Les mentions qui sont portées dans un contrat ne sont jamais anodines.

L’exemple ci-après en est la démonstration. Une comédienne est engagée par le Théâtre de Marigny pour interpréter le rôle d’Elvire dans le Dom Juan de Molière, pour une série de 30 représentations, s’achevant le 31 décembre 2007. Son contrat comportait une clause dans laquelle il était indiqué : « L’ARTISTE ayant créée le(s) rôle(s) pour lequel elle est engagée, a priorité de droit pour une éventuelle tournée, sachant que les conditions générales, notamment financières, feront l’objet d’un contrat ultérieur avec le ou les producteurs de la tournée. Il est entendu que les conditions de l’engagement de l’ARTISTE seront négociées d’un commun accord et de bonne foi. ».

Il est probable que, dans l’esprit de son rédacteur, cette clause obligeait seulement le Théâtre de Marigny, s’il organisait une tournée, à proposer d’abord le rôle à l’artiste, avant de pouvoir solliciter d’autres comédiens, dans des conditions qui restaient en toute hypothèse à convenir. Les représentations au théâtre se sont terminées mais le Théâtre de Marigny n’a pas organisé lui-même la tournée qui s’en est suivie. Elle a été entreprise par un producteur indépendant, auprès duquel le Théâtre a invité l’agent de la comédienne à s’adresser.

Cependant, le metteur en scène s’étant opposé à son engagement, la comédienne a réclamé une indemnisation, qui lui a été refusée et l’affaire a été soumise au Conseil de prud’hommes. Lors du procès, le Théâtre de Marigny a soutenu que le droit de priorité de la comédienne ne pouvait s’appliquer que si le théâtre avait été le producteur de la tournée et que la clause qui figurait dans son contrat à cet égard ne pouvait avoir aucun effet sur le producteur d’une tournée, qui n’avait pas été partie au contrat et qui ne pouvait pas, par conséquent, devenir débiteur d’une obligation envers la comédienne.
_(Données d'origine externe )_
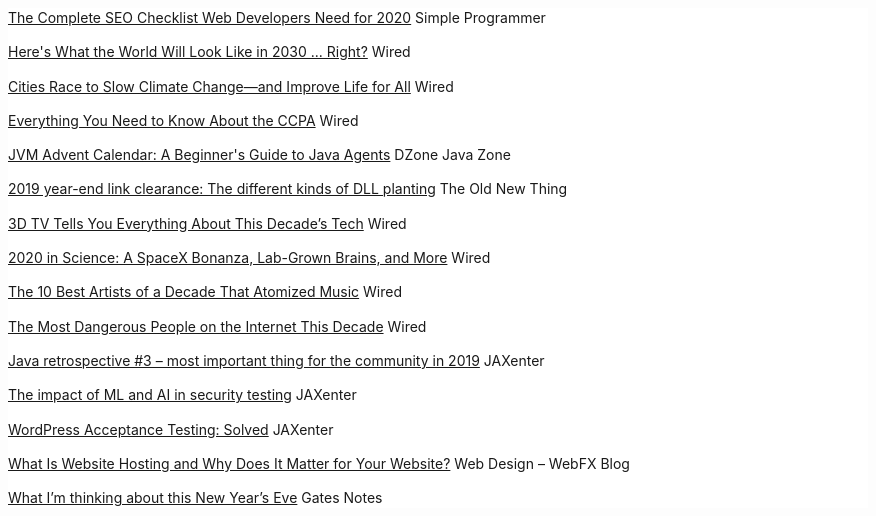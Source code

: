 [The Complete SEO Checklist Web Developers Need for 2020](https://simpleprogrammer.com/developer-seo-checklist-2020/)
Simple Programmer

[Here's What the World Will Look Like in 2030 ... Right?](https://www.wired.com/story/heres-what-the-world-will-look-like-in-2030-right/)
Wired

[Cities Race to Slow Climate Change—and Improve Life for All](https://www.wired.com/story/cities-climate-change-equity-paris-agreement/)
Wired

[Everything You Need to Know About the CCPA](https://www.wired.com/story/ccpa-guide-california-privacy-law-takes-effect/)
Wired

[JVM Advent Calendar: A Beginner's Guide to Java Agents](https://dzone.com/articles/jvm-advent-calendar-a-beginners-guide-to-java-agen)
DZone Java Zone

[2019 year-end link clearance: The different kinds of DLL planting](https://devblogs.microsoft.com/oldnewthing/20191231-00/?p=103282)
The Old New Thing

[3D TV Tells You Everything About This Decade’s Tech](https://www.wired.com/story/decade-in-review-3d-tv/)
Wired

[2020 in Science: A SpaceX Bonanza, Lab-Grown Brains, and More](https://www.wired.com/story/2020-in-science-a-spacex-bonanza-lab-grown-brains-and-more/)
Wired

[The 10 Best Artists of a Decade That Atomized Music](https://www.wired.com/story/best-music-2010s/)
Wired

[The Most Dangerous People on the Internet This Decade](https://www.wired.com/story/most-dangerous-people-on-internet-this-decade/)
Wired

[Java retrospective #3 – most important thing for the community in 2019](https://jaxenter.com/java-retrospective-3-community-2019-166166.html)
JAXenter

[The impact of ML and AI in security testing](https://jaxenter.com/ml-ai-security-testing-165592.html)
JAXenter

[WordPress Acceptance Testing: Solved](https://jaxenter.com/wordpress-testing-166040.html)
JAXenter

[What Is Website Hosting and Why Does It Matter for Your Website?](https://www.webfx.com/blog/?p=50649)
Web Design – WebFX Blog

[What I’m thinking about this New Year’s Eve](https://www.gatesnotes.com/About-Bill-Gates/Year-in-Review-2019)
Gates Notes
La Cour d’appel, dans un arrêt du 24 novembre 2010 puis la Cour de cassation, dans un arrêt du 3 mai dernier (pourvoi n° 11-10501), lui ont donné tort, au motif qu’il importait peu que le Théâtre de Marigny n’ait pas lui-même organisé la tournée dès lors qu’en s’engageant à ce que l’artiste bénéficie d’une priorité, le Théâtre était responsable du fait que le producteur de la tournée n’avait pas ratifié cet engagement. En cela, il n’a été fait qu’une stricte application de l’article 1134 du code civil selon lequel : « Les conventions légalement formées tiennent lieu de loi à ceux qui les ont faites. ».